WORK INSTRUCTION |
Figure out how many lines in these records contain "Adams". Only the number belongs in the reply.

═════ AVAILABLE RECORDS ═════

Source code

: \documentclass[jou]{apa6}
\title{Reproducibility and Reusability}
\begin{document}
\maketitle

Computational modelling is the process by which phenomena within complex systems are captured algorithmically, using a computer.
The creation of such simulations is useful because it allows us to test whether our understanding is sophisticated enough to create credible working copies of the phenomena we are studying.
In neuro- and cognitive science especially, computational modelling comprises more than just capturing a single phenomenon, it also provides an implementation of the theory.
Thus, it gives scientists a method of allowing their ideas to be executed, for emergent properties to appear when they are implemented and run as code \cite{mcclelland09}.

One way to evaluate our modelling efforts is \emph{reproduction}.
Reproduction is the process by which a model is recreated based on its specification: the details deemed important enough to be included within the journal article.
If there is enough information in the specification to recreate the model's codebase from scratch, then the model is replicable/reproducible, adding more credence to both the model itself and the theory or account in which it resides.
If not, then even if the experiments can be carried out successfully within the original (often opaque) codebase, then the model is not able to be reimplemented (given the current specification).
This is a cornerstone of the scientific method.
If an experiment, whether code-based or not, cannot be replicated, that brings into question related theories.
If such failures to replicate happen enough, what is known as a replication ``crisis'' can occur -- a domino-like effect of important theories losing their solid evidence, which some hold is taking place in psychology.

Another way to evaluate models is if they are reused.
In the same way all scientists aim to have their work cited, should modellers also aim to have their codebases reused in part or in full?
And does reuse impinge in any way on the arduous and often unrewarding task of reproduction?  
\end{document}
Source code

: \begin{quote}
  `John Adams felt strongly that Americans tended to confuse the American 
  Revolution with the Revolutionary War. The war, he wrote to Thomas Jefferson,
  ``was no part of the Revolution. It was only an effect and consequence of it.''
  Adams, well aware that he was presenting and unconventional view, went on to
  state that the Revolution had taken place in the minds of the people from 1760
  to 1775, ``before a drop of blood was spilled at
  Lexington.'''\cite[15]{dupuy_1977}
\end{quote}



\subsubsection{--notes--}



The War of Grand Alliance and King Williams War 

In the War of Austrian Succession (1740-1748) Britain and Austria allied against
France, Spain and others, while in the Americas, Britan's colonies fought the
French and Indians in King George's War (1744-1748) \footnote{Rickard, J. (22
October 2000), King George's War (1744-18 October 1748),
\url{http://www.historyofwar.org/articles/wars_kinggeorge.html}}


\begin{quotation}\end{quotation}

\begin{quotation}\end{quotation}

═════

EXPECTED ANSWER |
2